- Occupation: Animation director / Co-founder of Six Point Harness
- Known for: The Drawn Together Movie: The Movie!, Prison Pit
- Website: http://www.6pointmedia.com/directors/greg-franklin/

= Greg Franklin =

American cartoonist and animation director

Greg Franklin is an American cartoonist and animation director. He is the co-founder of Six Point Harness (6PH), a Los Angeles-based animation studio that develops and produces animated television programming, feature films, music videos and web-based content.

Greg has presided over several dozen hours of all manner of animated entertainment and is best known for directing The Drawn Together Movie: The Movie! for Comedy Central, the animated sequences for Cosmos: A Spacetime Odyssey, and episodes of MTV's Good Vibes. He has also helmed many other animated projects and live-action/animation hybrids like Where My Dogs At?, animated segments of Sony Pictures' Black Dynamite, FOX's Fringe, NBC's Medium and Drop Dead Diva, TV commercials for MetLife, KIA and Taco Bell, as well as a series of acclaimed animated shorts for comedians Jerry Seinfeld, Louis C.K., Wyatt Cenac, Kyle Kinane and many others.
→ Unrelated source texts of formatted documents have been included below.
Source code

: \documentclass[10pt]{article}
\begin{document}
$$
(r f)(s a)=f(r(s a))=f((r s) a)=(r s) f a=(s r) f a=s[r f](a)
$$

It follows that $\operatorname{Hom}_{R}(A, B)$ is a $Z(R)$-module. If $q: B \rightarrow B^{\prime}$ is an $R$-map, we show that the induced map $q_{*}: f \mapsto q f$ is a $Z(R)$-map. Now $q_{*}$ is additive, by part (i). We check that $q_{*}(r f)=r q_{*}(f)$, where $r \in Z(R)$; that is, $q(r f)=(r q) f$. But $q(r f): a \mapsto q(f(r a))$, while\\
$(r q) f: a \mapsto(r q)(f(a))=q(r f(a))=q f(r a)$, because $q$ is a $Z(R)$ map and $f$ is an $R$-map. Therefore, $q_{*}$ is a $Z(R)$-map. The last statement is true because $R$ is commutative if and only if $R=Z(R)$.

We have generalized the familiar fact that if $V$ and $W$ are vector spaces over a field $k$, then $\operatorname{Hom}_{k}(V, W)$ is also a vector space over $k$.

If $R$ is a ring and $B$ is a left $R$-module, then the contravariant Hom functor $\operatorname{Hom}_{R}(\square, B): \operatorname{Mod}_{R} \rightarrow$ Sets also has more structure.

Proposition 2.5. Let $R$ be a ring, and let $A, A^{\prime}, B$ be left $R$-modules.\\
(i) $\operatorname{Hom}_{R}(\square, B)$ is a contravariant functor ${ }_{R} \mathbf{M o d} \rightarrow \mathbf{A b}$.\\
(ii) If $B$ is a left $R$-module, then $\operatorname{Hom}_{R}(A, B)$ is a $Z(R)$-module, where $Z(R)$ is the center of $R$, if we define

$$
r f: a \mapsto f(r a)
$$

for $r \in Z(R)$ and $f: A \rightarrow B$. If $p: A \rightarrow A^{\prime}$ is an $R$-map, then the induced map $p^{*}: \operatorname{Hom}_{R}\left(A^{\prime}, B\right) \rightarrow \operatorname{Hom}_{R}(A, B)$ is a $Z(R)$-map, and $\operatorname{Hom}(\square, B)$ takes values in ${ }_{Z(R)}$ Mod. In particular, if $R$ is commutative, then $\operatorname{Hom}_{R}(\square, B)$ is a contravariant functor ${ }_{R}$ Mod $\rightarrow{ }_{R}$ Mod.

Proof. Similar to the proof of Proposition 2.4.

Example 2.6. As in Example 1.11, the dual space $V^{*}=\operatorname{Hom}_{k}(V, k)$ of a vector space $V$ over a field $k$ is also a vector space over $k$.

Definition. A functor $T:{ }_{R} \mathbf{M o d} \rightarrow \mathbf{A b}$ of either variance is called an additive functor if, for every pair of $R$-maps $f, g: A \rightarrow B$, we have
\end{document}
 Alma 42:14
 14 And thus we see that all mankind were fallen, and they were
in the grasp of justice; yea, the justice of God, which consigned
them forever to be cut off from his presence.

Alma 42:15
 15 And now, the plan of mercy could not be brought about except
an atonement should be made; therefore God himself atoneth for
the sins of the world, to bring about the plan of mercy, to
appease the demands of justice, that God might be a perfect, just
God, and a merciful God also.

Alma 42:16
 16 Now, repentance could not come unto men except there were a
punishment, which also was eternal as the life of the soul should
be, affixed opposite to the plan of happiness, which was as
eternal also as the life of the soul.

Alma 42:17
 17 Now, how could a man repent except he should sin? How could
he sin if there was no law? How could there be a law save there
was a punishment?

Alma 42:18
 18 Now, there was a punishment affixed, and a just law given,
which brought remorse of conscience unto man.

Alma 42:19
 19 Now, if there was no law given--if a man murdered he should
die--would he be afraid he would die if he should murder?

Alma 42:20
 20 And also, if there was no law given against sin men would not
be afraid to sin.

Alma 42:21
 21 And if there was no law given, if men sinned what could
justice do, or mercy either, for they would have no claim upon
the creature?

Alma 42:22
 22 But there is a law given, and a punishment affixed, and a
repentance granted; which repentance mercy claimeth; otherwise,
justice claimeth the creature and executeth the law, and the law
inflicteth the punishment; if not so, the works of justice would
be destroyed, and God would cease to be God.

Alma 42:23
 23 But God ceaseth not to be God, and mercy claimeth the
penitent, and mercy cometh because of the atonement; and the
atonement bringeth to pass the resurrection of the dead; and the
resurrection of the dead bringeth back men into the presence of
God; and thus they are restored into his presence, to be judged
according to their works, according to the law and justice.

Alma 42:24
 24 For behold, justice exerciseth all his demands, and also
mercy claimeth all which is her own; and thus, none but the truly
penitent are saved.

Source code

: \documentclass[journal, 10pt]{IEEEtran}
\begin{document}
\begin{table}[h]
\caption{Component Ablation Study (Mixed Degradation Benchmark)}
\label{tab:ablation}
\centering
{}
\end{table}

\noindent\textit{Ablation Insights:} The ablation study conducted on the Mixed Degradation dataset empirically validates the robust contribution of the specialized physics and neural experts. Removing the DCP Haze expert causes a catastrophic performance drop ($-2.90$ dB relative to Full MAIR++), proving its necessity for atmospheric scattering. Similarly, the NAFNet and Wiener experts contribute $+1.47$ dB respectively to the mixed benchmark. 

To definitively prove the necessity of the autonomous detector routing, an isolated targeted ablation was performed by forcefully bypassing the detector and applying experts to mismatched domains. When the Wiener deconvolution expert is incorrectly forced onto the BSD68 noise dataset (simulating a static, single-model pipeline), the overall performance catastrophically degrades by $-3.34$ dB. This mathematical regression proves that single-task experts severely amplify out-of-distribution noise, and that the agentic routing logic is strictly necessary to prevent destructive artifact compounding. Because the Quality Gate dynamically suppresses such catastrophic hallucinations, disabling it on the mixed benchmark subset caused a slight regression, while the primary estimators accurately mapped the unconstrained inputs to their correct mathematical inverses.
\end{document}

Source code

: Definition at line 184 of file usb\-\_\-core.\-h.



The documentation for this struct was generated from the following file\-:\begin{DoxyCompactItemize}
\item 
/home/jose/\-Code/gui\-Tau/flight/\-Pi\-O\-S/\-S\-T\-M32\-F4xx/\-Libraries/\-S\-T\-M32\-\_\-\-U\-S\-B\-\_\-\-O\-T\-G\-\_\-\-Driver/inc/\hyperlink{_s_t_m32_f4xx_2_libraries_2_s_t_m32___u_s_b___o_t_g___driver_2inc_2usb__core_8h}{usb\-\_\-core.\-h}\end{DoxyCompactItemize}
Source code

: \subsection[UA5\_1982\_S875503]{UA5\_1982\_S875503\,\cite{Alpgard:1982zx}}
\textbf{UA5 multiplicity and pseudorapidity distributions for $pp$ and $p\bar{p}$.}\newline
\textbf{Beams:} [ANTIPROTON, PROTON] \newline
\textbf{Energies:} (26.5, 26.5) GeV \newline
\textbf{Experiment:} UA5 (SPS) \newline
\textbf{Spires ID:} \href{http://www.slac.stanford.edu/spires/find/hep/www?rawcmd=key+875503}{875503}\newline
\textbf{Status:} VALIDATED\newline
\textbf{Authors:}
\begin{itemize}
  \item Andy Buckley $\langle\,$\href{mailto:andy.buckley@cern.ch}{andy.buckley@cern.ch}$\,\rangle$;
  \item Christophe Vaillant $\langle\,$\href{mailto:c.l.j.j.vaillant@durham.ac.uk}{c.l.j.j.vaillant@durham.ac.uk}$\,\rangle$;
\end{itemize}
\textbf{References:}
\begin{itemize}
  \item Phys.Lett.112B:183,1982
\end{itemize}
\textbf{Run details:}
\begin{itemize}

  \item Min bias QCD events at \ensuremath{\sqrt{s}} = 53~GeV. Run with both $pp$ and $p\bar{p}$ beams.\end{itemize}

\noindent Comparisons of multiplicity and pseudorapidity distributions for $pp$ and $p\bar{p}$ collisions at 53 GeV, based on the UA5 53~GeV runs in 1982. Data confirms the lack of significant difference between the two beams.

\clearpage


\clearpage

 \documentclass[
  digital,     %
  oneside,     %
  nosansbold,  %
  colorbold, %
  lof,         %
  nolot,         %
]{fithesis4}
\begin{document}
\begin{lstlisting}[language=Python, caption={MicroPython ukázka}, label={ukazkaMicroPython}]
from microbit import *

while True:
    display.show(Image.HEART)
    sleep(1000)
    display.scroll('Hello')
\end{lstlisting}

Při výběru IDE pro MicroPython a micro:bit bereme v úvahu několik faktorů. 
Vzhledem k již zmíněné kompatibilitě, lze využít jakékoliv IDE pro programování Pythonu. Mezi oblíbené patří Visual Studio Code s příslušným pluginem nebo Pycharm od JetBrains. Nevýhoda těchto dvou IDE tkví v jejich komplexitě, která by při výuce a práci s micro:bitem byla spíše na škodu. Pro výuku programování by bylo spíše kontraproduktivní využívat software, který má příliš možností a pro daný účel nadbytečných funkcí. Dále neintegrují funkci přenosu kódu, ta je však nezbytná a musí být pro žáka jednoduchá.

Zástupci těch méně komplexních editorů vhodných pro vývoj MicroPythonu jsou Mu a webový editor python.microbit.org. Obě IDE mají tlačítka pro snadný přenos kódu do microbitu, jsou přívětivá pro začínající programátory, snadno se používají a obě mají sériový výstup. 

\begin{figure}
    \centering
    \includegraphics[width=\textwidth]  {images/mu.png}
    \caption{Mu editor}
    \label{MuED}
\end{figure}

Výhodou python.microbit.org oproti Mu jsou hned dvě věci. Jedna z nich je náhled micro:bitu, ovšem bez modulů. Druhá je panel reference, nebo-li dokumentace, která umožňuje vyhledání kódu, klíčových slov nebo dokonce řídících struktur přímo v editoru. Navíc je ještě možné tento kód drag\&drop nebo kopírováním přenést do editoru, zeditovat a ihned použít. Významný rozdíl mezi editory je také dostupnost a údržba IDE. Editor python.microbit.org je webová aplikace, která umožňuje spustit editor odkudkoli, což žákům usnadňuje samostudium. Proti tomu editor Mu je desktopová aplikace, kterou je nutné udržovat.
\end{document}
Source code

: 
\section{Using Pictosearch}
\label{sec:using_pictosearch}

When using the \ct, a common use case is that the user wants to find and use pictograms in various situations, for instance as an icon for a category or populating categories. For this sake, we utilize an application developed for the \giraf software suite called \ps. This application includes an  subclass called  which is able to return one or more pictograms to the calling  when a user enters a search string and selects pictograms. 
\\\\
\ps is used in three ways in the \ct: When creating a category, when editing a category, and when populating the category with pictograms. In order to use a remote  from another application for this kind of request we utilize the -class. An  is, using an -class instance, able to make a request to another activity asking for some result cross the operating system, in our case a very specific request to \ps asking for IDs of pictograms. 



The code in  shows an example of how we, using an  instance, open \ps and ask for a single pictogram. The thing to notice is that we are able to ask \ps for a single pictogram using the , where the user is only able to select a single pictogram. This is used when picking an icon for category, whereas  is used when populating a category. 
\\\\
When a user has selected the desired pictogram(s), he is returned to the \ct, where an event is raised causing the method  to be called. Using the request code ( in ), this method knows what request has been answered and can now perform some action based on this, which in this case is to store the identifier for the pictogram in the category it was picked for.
His latest projects for 6PH include Cosmos: A Spacetime Odyssey on FOX, the Nickelodeon short Bear Wrestler, and directing animation on a series of 2-D shorts based on Sony Pictures' Cloudy with a Chance of Meatballs 2. Most recently Franklin directed the animated version of the fan-favorite and cult classic graphic novel Prison Pit, written by Johnny Ryan and published by Fantagraphics. The uncensored, ultra-violent series is well received among comic book insiders and fans alike, acclaimed for its creative allegiance to the original black and white comic book.